--- Record set Enclosed Below ---

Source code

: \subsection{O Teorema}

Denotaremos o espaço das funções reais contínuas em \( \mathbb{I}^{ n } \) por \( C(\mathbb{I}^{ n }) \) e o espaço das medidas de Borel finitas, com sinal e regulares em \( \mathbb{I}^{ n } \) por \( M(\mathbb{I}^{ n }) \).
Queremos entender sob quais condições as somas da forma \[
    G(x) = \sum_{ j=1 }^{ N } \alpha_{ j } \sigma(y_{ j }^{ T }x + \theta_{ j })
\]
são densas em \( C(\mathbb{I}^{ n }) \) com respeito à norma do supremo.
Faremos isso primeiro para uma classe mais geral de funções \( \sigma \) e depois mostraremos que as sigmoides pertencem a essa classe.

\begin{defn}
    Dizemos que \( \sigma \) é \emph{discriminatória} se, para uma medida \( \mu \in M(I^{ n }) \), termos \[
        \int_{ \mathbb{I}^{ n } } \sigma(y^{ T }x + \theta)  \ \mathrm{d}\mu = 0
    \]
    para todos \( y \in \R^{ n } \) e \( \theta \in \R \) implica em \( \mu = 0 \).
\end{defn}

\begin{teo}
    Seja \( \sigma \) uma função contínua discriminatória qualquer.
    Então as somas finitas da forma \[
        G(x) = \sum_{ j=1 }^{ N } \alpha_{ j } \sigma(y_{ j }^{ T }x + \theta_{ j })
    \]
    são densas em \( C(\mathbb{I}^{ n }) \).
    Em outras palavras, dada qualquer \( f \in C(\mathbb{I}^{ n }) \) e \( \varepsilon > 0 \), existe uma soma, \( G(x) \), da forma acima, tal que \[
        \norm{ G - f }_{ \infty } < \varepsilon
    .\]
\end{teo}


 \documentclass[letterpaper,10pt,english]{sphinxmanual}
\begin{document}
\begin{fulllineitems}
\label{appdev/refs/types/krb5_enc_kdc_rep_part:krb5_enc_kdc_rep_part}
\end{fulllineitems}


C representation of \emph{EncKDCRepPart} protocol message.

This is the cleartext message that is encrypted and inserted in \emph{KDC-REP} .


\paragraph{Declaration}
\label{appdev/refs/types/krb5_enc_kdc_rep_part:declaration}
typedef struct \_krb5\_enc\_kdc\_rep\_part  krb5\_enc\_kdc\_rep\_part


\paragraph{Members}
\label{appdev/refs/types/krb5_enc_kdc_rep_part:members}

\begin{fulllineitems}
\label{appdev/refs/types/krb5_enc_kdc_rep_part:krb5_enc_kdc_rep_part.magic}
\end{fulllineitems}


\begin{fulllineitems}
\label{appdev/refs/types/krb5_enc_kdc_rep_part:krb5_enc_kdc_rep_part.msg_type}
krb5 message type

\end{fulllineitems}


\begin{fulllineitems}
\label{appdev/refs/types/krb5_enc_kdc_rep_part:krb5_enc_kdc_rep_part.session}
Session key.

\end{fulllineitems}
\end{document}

--- End of Enclosed Record set ---

- _Task objective_
The full listing above needs to be transcribed exactly.

- _Exercise answer_
Source code

: \subsection{O Teorema}

Denotaremos o espaço das funções reais contínuas em \( \mathbb{I}^{ n } \) por \( C(\mathbb{I}^{ n }) \) e o espaço das medidas de Borel finitas, com sinal e regulares em \( \mathbb{I}^{ n } \) por \( M(\mathbb{I}^{ n }) \).
Queremos entender sob quais condições as somas da forma \[
    G(x) = \sum_{ j=1 }^{ N } \alpha_{ j } \sigma(y_{ j }^{ T }x + \theta_{ j })
\]
são densas em \( C(\mathbb{I}^{ n }) \) com respeito à norma do supremo.
Faremos isso primeiro para uma classe mais geral de funções \( \sigma \) e depois mostraremos que as sigmoides pertencem a essa classe.

\begin{defn}
    Dizemos que \( \sigma \) é \emph{discriminatória} se, para uma medida \( \mu \in M(I^{ n }) \), termos \[
        \int_{ \mathbb{I}^{ n } } \sigma(y^{ T }x + \theta)  \ \mathrm{d}\mu = 0
    \]
    para todos \( y \in \R^{ n } \) e \( \theta \in \R \) implica em \( \mu = 0 \).
\end{defn}

\begin{teo}
    Seja \( \sigma \) uma função contínua discriminatória qualquer.
    Então as somas finitas da forma \[
        G(x) = \sum_{ j=1 }^{ N } \alpha_{ j } \sigma(y_{ j }^{ T }x + \theta_{ j })
    \]
    são densas em \( C(\mathbb{I}^{ n }) \).
    Em outras palavras, dada qualquer \( f \in C(\mathbb{I}^{ n }) \) e \( \varepsilon > 0 \), existe uma soma, \( G(x) \), da forma acima, tal que \[
        \norm{ G - f }_{ \infty } < \varepsilon
    .\]
\end{teo}


 \documentclass[letterpaper,10pt,english]{sphinxmanual}
\begin{document}
\begin{fulllineitems}
\label{appdev/refs/types/krb5_enc_kdc_rep_part:krb5_enc_kdc_rep_part}
\end{fulllineitems}


C representation of \emph{EncKDCRepPart} protocol message.

This is the cleartext message that is encrypted and inserted in \emph{KDC-REP} .


\paragraph{Declaration}
\label{appdev/refs/types/krb5_enc_kdc_rep_part:declaration}
typedef struct \_krb5\_enc\_kdc\_rep\_part  krb5\_enc\_kdc\_rep\_part


\paragraph{Members}
\label{appdev/refs/types/krb5_enc_kdc_rep_part:members}

\begin{fulllineitems}
\label{appdev/refs/types/krb5_enc_kdc_rep_part:krb5_enc_kdc_rep_part.magic}
\end{fulllineitems}


\begin{fulllineitems}
\label{appdev/refs/types/krb5_enc_kdc_rep_part:krb5_enc_kdc_rep_part.msg_type}
krb5 message type

\end{fulllineitems}


\begin{fulllineitems}
\label{appdev/refs/types/krb5_enc_kdc_rep_part:krb5_enc_kdc_rep_part.session}
Session key.

\end{fulllineitems}
\end{document}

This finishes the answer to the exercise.